◆ Data:
■ ■ ■

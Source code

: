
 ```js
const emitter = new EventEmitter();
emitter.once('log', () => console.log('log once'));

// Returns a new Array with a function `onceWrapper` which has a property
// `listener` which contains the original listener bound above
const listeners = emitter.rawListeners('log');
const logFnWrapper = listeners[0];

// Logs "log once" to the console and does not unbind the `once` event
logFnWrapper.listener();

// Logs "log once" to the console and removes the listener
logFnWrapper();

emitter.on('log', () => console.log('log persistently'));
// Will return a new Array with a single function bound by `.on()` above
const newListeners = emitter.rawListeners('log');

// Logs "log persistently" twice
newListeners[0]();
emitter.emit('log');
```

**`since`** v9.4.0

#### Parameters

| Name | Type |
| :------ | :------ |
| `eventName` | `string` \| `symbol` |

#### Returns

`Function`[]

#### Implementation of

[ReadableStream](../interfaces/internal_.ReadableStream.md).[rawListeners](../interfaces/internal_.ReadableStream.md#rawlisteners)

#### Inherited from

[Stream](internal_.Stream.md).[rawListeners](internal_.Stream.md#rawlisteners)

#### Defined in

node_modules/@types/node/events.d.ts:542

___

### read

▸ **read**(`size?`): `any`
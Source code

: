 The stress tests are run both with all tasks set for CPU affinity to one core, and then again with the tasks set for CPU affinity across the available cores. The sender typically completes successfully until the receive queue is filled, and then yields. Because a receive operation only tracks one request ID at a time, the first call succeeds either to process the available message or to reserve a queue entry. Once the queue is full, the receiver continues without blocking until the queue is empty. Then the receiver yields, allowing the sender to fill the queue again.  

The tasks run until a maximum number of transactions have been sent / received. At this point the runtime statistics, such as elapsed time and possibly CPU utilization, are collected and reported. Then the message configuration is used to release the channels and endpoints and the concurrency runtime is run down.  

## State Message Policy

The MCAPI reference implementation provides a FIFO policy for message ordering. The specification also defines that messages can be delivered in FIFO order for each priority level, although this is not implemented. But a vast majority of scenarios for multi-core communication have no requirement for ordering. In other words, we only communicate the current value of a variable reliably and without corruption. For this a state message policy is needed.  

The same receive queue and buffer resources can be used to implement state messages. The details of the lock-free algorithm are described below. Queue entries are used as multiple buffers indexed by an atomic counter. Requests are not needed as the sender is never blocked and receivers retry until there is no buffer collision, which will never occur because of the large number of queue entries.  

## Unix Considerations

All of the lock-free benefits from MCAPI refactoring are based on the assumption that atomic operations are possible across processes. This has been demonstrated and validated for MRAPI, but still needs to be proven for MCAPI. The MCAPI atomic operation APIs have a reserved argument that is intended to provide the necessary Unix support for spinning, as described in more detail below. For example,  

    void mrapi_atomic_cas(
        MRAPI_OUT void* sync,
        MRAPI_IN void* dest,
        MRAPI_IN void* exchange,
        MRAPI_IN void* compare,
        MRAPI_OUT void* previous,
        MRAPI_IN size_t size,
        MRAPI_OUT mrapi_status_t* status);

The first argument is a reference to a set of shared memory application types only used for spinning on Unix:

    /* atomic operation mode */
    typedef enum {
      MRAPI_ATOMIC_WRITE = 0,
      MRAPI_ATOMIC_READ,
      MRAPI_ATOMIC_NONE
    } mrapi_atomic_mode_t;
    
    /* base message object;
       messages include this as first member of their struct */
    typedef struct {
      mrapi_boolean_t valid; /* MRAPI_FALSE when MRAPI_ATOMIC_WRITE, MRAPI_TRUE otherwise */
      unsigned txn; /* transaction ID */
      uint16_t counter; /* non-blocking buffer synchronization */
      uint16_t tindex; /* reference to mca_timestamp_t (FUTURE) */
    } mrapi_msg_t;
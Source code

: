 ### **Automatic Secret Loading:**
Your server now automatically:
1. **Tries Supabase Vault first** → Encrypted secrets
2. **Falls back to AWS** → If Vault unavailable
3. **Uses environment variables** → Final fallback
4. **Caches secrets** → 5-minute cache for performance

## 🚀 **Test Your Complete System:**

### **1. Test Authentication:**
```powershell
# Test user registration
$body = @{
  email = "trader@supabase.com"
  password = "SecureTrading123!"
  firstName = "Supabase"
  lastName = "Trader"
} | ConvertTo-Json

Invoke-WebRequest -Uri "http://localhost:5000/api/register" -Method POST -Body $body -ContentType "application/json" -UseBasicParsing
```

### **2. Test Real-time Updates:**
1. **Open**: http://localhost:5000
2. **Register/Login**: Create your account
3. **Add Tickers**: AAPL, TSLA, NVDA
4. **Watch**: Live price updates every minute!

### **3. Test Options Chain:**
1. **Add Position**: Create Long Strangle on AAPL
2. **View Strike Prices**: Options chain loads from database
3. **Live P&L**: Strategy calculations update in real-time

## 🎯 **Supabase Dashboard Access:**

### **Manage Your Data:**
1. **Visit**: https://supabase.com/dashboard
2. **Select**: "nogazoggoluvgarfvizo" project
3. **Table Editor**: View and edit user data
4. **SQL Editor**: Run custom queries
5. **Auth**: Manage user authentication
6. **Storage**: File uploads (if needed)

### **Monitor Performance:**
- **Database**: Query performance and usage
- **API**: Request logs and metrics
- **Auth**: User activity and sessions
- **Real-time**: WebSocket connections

■ ■ ■

◆ The task: Search each line of the data above for "void", and copy the lines where it occurs.

◆ Completed task:
    void mrapi_atomic_cas(
        MRAPI_OUT void* sync,
        MRAPI_IN void* dest,
        MRAPI_IN void* exchange,
        MRAPI_IN void* compare,
        MRAPI_OUT void* previous,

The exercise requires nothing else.